▸ **What this task involves**: Return the lines below that contain "scores".

Records drawn from a dataset:
※
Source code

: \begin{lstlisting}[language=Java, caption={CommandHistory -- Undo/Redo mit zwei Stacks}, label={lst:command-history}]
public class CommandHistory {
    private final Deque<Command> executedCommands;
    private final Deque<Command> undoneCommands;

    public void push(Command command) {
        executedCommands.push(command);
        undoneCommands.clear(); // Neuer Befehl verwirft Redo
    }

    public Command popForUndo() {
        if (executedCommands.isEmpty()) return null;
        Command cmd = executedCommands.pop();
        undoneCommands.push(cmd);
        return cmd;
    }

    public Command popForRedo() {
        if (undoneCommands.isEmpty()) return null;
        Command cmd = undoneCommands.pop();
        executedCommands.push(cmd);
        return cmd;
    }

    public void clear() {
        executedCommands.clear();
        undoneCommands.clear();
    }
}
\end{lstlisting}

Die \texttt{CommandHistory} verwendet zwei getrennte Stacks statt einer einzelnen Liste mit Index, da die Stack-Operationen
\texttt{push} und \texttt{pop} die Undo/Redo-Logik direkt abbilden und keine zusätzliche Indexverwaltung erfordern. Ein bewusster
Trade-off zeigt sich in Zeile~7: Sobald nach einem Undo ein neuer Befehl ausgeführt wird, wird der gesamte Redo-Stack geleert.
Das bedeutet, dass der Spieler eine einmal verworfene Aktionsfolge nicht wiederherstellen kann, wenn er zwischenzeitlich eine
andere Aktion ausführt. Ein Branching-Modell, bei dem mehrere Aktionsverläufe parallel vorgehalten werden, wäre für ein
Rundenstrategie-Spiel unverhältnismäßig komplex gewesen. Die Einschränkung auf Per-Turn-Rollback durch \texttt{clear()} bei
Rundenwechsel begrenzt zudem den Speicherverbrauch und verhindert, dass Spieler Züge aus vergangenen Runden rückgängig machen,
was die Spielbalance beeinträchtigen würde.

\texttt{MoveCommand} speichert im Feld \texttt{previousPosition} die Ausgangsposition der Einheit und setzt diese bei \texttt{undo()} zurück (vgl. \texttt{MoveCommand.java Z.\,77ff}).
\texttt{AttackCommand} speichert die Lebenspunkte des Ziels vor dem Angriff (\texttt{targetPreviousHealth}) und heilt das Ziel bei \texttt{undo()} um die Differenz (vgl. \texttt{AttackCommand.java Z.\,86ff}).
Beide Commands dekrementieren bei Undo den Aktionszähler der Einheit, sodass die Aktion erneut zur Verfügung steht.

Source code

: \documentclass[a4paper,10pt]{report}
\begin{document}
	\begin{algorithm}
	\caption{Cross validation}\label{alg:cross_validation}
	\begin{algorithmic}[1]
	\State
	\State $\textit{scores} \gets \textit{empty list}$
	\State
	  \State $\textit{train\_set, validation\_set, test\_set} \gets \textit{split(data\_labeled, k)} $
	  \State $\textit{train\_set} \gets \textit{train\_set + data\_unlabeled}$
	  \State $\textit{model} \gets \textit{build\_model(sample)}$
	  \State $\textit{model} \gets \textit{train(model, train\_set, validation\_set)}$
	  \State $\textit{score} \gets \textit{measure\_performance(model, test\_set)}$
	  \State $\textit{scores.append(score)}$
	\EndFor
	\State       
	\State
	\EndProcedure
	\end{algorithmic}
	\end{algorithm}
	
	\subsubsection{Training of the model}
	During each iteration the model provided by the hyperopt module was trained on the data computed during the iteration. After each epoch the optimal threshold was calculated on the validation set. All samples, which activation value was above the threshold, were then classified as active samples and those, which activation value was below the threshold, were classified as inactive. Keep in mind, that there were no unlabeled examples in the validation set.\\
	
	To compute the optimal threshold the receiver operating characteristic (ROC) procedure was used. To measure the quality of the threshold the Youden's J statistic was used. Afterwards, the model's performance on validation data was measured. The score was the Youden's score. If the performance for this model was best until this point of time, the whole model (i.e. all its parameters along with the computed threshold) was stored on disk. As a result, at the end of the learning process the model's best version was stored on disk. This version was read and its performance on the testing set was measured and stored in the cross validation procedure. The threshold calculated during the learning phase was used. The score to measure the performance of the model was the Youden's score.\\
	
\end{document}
※
▸ **Response to this task**:
	\State $\textit{scores} \gets \textit{empty list}$
	  \State $\textit{scores.append(score)}$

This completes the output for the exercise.